Nascido Marcelo Agostinho Ferreira, Mastral tornou-se uma figura pública de grande impacto, especialmente por sua trajetória narrada como um ex-praticante de satanismo. Ele ganhou notoriedade literária com a trilogia Filho do Fogo e consolidou sua presença digital em um canal no YouTube que reunia mais de 780 mil inscritos, além de ser presença constante em diversos podcasts de grande audiência.
Em entrevistas recentes, como a concedida em fevereiro deste ano, Mastral compartilhava detalhes de seu suposto passado ocultista. Ele afirmava ter rompido com a seita da qual fazia parte após receber ordens para cometer um sacrifício humano. Segundo o autor, o pedido visava elevar sua hierarquia e conferir-lhe maior poder, algo que ele recusou, alegando não possuir a frieza necessária para tal ato.
A trajetória pessoal de Mastral foi marcada por perdas profundas e dolorosas nos últimos anos. Em 2021, ele enfrentou o falecimento de sua esposa, Isabela Mastral, médica e também escritora, vítima de um infarto agudo do miocárdio aos 52 anos. Três anos antes, em 2018, ele já havia sofrido o impacto da perda de seu filho, de 15 anos, que tirou a própria vida após uma batalha contra a depressão.
Ao longo de sua carreira, o autor assumiu o papel de teólogo e palestrante, focando suas falas nas experiências que teria vivido nas práticas ocultas e no processo de libertação. Sua história, contudo, sempre caminhou entre a curiosidade e o debate; ele era um nome polarizador, dividindo opiniões entre aqueles que viam em seu relato uma mensagem de redenção e aqueles que questionavam a veracidade de suas alegações.
Além da literatura, Mastral utilizava suas redes sociais como um espaço de diálogo, abordando desde questões espirituais até orientações sobre superação pessoal. Seu estilo direto e a forma emocional com que narrava sua vida pessoal atraíram um público fiel que buscava em suas palavras um apoio ou perspectiva diferente sobre a fé.
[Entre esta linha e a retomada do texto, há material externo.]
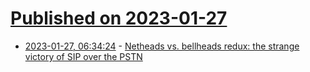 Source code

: # [Published on 2023-01-27](index.md)

* [2023-01-27, 06:34:24](https://news.ycombinator.com/item?id=34543271) - [Netheads vs. bellheads redux: the strange victory of SIP over the PSTN](https://www.devever.net/~hl/sip-victory)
Atualmente, o falecimento de Daniel Mastral permanece sob investigação pelas autoridades policiais. O inquérito busca esclarecer com precisão as circunstâncias que levaram o escritor àquela área arborizada em Barueri, em um desfecho que encerra a vida de uma das figuras mais enigmáticas do cenário digital e literário brasileiro.